Exercise inputs |
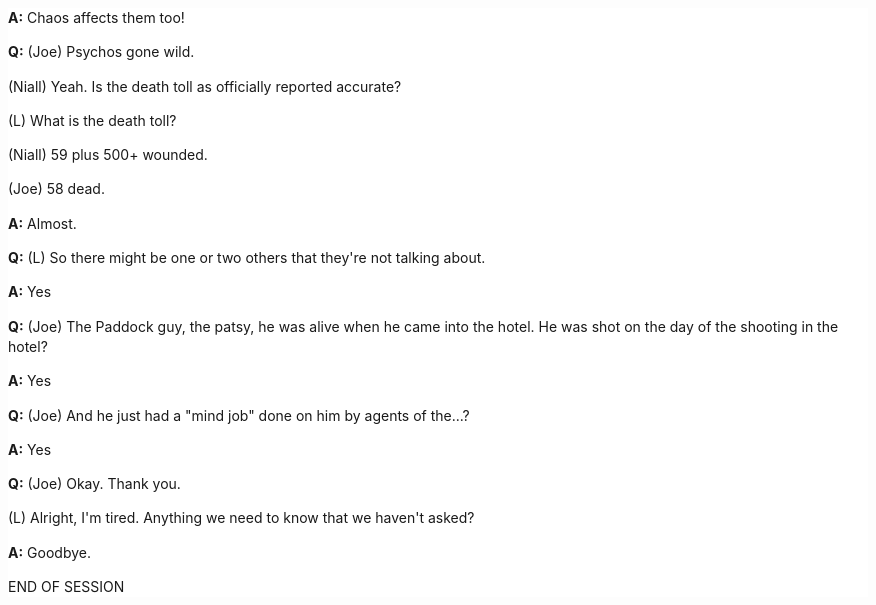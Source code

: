 **A:** Chaos affects them too!

**Q:** (Joe) Psychos gone wild.

(Niall) Yeah. Is the death toll as officially reported accurate?

(L) What is the death toll?

(Niall) 59 plus 500+ wounded.

(Joe) 58 dead.

**A:** Almost.

**Q:** (L) So there might be one or two others that they're not talking about.

**A:** Yes

**Q:** (Joe) The Paddock guy, the patsy, he was alive when he came into the hotel. He was shot on the day of the shooting in the hotel?

**A:** Yes

**Q:** (Joe) And he just had a "mind job" done on him by agents of the...?

**A:** Yes

**Q:** (Joe) Okay. Thank you.

(L) Alright, I'm tired. Anything we need to know that we haven't asked?

**A:** Goodbye.

END OF SESSION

Work to be completed |
The task requires that every line above be transcribed exactly, without the images.

Result of the task |
Source code

: **A:** Chaos affects them too!

**Q:** (Joe) Psychos gone wild.

(Niall) Yeah. Is the death toll as officially reported accurate?

(L) What is the death toll?

(Niall) 59 plus 500+ wounded.

(Joe) 58 dead.

**A:** Almost.

**Q:** (L) So there might be one or two others that they're not talking about.

**A:** Yes

**Q:** (Joe) The Paddock guy, the patsy, he was alive when he came into the hotel. He was shot on the day of the shooting in the hotel?

**A:** Yes

**Q:** (Joe) And he just had a "mind job" done on him by agents of the...?

**A:** Yes

**Q:** (Joe) Okay. Thank you.

(L) Alright, I'm tired. Anything we need to know that we haven't asked?

**A:** Goodbye.

END OF SESSION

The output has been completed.